Kv1.1 voltage-gated potassium channels serve as key regulators of neuronal function and mutations in Kv1.1 lead to the human movement and epilepsy-related disorder, Episodic Ataxia type-1 (EA1). Transcripts encoding Kv1.1 may be modified by a site-specific adenosine-to-inosine RNA editing event, leading to the expression of an altered protein with an isoleucine to valine change at amino acid 400 (I400V). The non-edited [Kv1.1(I)] and edited [Kv1.1(V)] channels display altered functions in heterologous expression systems, but their significance in normal physiology and with regard to EA1 have not been characterized. We have developed new mouse models which solely express either the non-edited [Kv1.1(I)] or edited [Kv1.1(V)] isoforms of the channel.

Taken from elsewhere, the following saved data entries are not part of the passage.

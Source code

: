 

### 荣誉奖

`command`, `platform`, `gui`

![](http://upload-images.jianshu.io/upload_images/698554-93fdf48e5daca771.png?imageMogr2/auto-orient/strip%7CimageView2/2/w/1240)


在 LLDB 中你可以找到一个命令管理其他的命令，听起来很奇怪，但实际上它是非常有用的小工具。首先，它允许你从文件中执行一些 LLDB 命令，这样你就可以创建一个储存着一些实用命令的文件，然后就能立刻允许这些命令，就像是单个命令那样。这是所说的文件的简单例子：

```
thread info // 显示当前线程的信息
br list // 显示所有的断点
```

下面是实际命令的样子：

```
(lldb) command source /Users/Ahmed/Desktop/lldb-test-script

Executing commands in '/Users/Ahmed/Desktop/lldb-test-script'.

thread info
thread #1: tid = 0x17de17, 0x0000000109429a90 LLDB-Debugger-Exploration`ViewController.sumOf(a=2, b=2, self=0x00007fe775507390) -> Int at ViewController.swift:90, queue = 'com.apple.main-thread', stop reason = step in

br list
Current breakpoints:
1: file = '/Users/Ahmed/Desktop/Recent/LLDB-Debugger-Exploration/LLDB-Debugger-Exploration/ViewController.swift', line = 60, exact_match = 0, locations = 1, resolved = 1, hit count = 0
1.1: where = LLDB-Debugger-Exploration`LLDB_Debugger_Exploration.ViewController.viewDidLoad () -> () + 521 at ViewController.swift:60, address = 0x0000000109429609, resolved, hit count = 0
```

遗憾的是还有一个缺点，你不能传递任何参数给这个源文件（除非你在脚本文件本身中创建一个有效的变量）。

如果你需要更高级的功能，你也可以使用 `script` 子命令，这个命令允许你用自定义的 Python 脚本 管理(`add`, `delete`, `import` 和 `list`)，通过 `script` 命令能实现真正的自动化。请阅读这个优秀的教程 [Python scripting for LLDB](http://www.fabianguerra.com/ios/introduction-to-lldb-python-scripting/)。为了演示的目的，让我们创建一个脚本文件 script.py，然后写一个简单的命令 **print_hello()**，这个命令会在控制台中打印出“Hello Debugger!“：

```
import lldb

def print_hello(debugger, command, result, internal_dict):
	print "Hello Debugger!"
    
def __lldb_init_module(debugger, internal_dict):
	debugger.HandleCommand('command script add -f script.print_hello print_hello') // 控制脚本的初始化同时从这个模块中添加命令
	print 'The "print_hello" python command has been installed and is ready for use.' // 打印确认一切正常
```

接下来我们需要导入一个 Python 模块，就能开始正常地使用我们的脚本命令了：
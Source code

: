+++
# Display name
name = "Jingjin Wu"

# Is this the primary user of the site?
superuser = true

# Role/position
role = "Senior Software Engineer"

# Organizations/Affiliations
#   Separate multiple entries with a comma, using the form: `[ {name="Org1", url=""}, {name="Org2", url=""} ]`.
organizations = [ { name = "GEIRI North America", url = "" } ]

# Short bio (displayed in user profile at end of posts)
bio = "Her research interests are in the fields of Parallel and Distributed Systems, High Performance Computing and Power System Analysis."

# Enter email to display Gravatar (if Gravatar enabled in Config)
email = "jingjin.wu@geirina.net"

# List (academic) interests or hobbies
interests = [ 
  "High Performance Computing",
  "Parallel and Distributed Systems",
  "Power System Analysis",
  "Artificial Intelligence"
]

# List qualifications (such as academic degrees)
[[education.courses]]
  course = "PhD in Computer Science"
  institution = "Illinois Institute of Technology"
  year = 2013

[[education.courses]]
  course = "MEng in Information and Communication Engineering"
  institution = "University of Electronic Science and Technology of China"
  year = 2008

Our studies have revealed that both mice display conditional postnatal lethality and that the non-edited [Kv1.1(I)] mice exhibit an EA1-like disorder, stress-induced motor dyscoordination. In addition, we observed that editing altered drug-induced seizure-susceptibility for these mutant mouse models. Mice expressing the non-edited [Kv1.1(I)] channel exhibited a lowered threshold for drug-induced seizures, whereas mutant animals expressing the edited [Kv1.1(V)] channel exhibited an increased threshold. To further characterize the collective effects of Kv1.1 editing in transcripts containing human EA1 mutations, we discovered that three mutations (V404I, I407M, and V408A), in close proximity to the editing site, decreased Kv1.1 RNA editing in vitro. Utilizing the V408A/+ mouse model of EA1, we confirmed that the V408A mutation leads to decreases in Kv1.1 RNA editing in vivo. Electrophysiological characterization of the edited EA1 mutant channels also indicated that these channel isoforms display channel dysfunctions unique to each mutation, as compared to their respective non-edited EA1 channels. Thus, Kv1.1 RNA editing has a substantial impact on normal physiology and may be dysregulated in the EA1 disorder, as well as contribute to the wide variety in symptom severity observed in EA1 patients.